### EXERCISE REQUIREMENTS
Where a line in the data below includes the word "left", count it. State the total and nothing more.

### RECORDS SUPPLIED

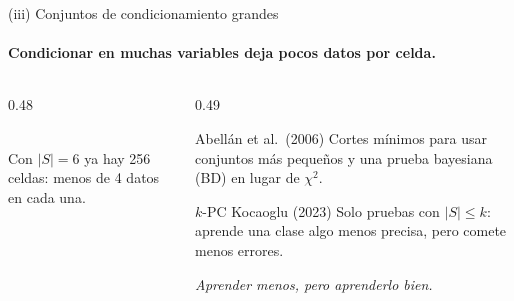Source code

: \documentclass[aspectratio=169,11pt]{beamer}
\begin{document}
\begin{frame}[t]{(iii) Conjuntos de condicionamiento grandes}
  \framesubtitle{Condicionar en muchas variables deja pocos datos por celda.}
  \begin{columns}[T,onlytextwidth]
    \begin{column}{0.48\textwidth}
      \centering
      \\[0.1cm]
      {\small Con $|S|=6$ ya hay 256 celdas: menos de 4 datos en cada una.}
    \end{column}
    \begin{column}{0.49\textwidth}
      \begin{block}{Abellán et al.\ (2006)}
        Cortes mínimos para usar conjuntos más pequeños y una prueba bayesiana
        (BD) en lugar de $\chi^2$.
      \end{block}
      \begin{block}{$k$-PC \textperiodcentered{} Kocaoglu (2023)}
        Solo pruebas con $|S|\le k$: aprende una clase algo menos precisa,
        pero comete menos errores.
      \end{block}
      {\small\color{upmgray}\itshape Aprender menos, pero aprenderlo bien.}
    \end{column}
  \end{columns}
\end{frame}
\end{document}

* * *

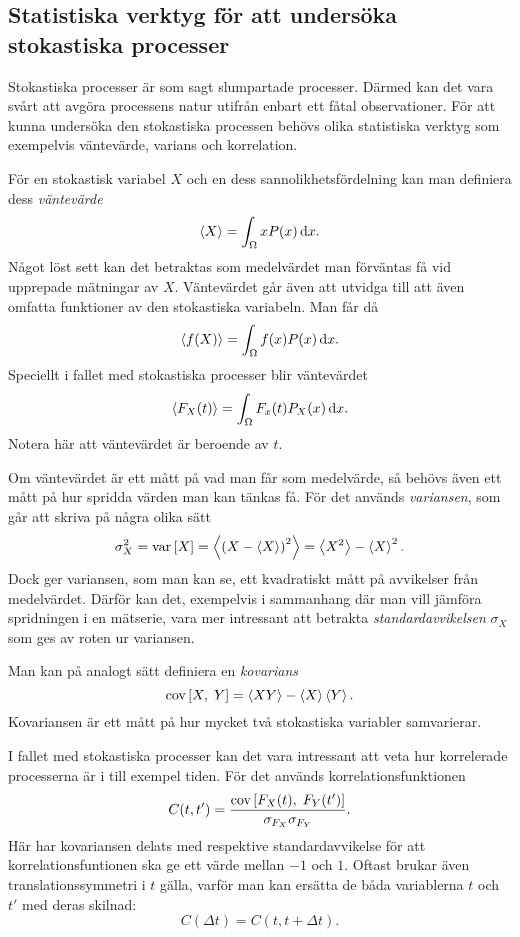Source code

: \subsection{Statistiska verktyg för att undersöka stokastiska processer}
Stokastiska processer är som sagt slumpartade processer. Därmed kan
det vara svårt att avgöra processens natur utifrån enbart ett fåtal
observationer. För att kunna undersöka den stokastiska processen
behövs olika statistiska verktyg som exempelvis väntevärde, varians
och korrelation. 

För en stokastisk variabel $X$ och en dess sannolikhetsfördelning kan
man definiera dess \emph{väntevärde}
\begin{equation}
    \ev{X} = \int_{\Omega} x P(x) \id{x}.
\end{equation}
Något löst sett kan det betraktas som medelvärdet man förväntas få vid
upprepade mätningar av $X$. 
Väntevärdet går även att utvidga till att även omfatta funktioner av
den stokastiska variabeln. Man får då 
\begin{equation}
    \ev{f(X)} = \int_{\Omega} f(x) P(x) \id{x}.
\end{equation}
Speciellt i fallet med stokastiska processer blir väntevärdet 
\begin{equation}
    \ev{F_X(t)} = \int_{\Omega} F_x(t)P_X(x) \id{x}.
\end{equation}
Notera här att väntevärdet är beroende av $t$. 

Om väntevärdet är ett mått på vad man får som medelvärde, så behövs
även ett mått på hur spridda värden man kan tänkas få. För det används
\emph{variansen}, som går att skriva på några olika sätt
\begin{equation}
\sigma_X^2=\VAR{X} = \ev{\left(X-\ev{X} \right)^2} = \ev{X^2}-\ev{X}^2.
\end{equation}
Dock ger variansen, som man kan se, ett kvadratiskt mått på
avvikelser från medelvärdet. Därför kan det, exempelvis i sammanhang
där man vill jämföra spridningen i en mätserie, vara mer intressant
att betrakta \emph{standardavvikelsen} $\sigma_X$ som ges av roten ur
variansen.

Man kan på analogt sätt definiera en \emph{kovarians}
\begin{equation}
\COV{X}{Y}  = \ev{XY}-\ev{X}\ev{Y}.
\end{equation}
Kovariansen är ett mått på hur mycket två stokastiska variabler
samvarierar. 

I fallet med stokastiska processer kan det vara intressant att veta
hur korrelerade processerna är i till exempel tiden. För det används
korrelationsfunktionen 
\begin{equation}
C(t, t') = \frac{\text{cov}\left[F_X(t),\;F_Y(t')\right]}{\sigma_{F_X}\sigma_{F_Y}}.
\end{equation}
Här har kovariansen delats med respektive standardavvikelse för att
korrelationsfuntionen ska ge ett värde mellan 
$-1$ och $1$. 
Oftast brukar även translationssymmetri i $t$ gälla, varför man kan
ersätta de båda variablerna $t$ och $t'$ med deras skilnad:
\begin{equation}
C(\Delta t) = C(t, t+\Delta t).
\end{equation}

--

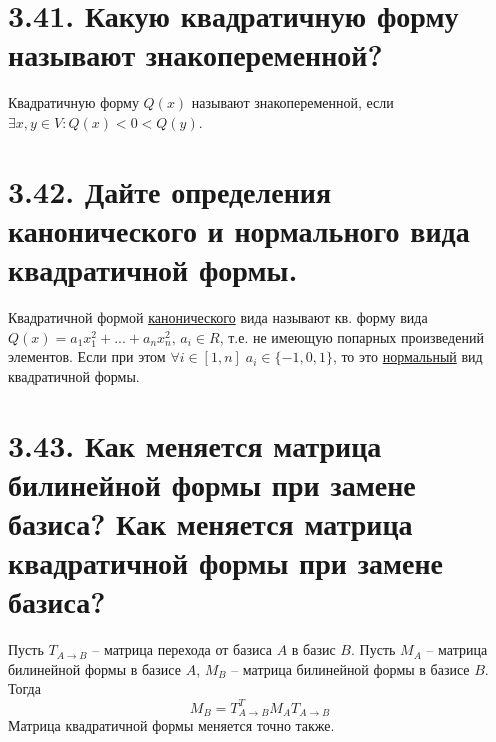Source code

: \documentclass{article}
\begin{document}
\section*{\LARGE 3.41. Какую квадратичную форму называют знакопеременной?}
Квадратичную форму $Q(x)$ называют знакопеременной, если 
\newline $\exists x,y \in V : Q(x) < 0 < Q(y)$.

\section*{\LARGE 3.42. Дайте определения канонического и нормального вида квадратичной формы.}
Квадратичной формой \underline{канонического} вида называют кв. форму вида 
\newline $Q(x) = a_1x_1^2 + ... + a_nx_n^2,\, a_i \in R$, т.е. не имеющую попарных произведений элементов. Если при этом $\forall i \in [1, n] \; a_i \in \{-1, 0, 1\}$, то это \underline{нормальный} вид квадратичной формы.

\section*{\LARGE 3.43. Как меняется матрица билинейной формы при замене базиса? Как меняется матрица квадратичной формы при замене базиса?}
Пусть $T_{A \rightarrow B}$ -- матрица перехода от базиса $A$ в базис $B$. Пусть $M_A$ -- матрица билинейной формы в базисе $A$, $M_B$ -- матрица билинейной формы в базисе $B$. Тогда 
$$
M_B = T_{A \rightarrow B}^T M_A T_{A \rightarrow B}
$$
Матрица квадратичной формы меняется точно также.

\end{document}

### RESULT OF THIS TASK
2